Meme Wars: The Death of Facts, Reason, American Political Discourse and Democracy

Friends of Padre Steve’s World,

I have been thinking about a political meme that I saw posted on Facebook last week and I have been thinking about the words of the most erudite thinkers and reading about how it reflects the death of American political discourse. The meme embodied the worst of what is happening in American politics and thought. While it was a “pro-Trump” meme I hate to admit that I have seen mirror images of it from the political left.

Memes are an incredible form of propaganda. They often use powerfully emotional images and combine them with a one sided barrage of half-truths and lies about their side and their political opponent. In this particular meme Republicans were contrasted with Democrats.
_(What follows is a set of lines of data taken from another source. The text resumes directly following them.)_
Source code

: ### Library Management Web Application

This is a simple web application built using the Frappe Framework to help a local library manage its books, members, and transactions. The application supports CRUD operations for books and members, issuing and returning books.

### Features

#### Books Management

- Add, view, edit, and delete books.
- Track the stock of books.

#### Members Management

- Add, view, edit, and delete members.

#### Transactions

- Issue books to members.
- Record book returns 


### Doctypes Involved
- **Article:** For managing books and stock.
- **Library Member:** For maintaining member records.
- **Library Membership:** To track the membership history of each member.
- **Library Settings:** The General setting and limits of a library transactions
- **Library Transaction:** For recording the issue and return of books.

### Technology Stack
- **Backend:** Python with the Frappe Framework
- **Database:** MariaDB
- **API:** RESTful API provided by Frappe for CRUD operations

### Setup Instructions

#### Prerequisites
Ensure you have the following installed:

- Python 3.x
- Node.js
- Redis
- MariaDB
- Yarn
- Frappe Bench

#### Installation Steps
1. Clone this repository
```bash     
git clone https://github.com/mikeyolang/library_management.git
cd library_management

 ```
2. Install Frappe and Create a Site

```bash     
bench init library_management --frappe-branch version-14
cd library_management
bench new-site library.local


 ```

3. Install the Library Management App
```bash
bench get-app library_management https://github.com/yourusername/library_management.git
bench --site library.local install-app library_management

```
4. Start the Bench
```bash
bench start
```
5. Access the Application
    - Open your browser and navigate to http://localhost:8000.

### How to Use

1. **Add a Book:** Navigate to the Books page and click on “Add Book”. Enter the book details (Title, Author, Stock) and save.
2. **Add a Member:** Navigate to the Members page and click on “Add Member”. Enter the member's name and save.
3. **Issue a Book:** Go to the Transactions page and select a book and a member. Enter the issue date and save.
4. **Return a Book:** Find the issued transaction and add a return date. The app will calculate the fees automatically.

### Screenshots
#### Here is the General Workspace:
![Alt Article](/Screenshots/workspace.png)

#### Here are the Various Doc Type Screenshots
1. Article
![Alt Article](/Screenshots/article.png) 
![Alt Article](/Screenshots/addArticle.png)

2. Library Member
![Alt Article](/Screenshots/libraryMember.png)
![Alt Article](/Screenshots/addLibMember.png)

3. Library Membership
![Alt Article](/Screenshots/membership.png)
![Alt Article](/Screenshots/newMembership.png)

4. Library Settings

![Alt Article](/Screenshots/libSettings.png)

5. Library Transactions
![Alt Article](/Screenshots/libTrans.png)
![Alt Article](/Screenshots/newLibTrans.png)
It listed what Republicans are supposedly for on one side with the Democratic response on the other. Republicans in this meme were to “Protect America” “Fight Terrorism” “Reduce Tax Burdens” “Reduce Regulations” “Drain the Swamp” and “Make America Great Again.” The Democrats only response was “Hate Trump.” Such propaganda noted American philosopher Eric Hoffer “does not deceive people; it merely helps them to deceive themselves.” It bypasses the cognitive, intellectual, moral, and ethical components that make us responsible citizens who care about our country, its people and the world in favor of a desert of alternative truths or as they are better known, lies.
The Republican beliefs in this meme were simply age GOP talking points that bear little resemblance to what the GOP does when it has Senate and House majorities as well as the White House, now so more than ever. If actions speak louder than words these were farcical, a half-truth, wrapped in a lie, ensconced in myth. To say that what Democrats believe can be reduced to “Hate Trump” misses the whole point of the American political system and it is a statement that mimics totalitarian propaganda which is then reinforced daily by White House spokesmen, Cabinet members, legislators, Fox News hosts and the Right Wing media machine, thousands of supposedly Bible believing Christian pastors, and quite often from the President himself.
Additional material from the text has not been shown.